任天堂のゲームソフトの実写化は30年ぶり
スーパーマリオの汚名をそそぐ見事な出来栄え
『名探偵ピカチュウ』(2019)
【作品内容】
21歳のティム(ジャスティス・スミス)は、父ハリーが事故で亡くなったという連絡を受け、人間とポケモンが共存する街・ライムシティを訪れた。探偵業を営んでいたハリーの部屋で、ティムは1匹のピカチュウと出会う。なぜかティムにはそのピカチュウの話す内容も理解することができた。ティムとピカチュウは、新米記者ルーシーの協力のもと、ハリーが事故の前に追っていた謎の薬品を巡る事件について調べ始める。
【注目ポイント】
本作は世界的人気を誇る日本発のゲーム「ポケットモンスター」シリーズを実写化した作品で、任天堂のゲームソフトを原作とした実写映画としては『スーパーマリオ 魔界帝国の女神』(1993年)以来実に30年ぶりとなる。
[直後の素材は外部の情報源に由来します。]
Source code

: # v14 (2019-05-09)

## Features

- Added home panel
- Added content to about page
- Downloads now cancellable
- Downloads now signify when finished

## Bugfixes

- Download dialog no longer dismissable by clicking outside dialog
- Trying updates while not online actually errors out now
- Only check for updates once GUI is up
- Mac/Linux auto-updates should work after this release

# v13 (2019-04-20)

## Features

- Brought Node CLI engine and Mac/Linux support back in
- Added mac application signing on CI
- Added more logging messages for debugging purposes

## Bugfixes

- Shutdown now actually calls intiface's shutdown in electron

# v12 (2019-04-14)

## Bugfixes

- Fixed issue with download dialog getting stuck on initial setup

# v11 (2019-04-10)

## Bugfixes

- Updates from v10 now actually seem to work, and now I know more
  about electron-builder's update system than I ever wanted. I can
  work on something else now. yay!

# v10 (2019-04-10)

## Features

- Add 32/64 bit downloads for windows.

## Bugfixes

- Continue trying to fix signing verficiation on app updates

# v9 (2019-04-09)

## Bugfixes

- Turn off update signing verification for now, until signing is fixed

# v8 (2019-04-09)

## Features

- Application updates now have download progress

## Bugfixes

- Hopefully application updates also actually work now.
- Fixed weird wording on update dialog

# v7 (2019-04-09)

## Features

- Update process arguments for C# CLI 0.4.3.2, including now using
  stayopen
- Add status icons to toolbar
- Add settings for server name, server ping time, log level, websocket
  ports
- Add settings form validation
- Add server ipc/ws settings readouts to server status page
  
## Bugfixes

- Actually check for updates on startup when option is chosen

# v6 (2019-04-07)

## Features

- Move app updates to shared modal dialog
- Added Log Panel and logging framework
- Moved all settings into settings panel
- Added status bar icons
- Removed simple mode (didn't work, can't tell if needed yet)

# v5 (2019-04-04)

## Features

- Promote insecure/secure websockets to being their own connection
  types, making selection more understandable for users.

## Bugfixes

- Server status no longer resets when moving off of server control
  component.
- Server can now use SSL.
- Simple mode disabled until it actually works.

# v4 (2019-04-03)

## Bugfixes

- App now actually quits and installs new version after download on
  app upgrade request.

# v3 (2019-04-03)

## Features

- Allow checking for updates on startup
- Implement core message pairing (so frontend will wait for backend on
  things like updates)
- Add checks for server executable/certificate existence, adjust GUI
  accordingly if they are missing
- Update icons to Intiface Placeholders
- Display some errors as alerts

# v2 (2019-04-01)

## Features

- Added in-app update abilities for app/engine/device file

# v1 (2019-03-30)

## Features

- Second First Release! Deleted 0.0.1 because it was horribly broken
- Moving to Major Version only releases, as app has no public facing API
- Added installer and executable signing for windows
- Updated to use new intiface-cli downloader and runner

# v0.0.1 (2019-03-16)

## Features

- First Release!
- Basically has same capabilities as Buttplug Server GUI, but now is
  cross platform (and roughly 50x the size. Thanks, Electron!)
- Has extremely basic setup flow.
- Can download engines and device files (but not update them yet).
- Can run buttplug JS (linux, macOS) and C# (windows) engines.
なお、監督は『モンスターvsエイリアン』(2009年)のロブ・レターマン。主人公のティム・グッドマンをジャスティス・スミスが、ピカチュウの声を『ウルヴァリン:X-MEN ZERO』のライアン・レイノルズが演じている。
本作のポイントは、なんといってもポケモンのビジュアルの“かわいさ”だろう。例えば、本作のピカチュウは、通常イメージされるピカチュウとは異なりふさふさと毛が生えているが、これが小動物的で超絶かわいいのである(ピカチュウ役のライアンのいささか野太い声もビジュアルとのギャップを感じさせる)。また、ヒデ・ヨシダ役の渡辺謙がポケモンたちと行動を共にするシーンでは、ポケモンが見事に現実世界に溶け込んでいる。
また、ストーリーも、ハリウッド的な要素が盛り込まれつつもポケモン本来のテイストが保たれており、原作への並々ならぬリスペクとを感じさせるものになっている。あらゆる改変が成功をおさめた稀有な作品である。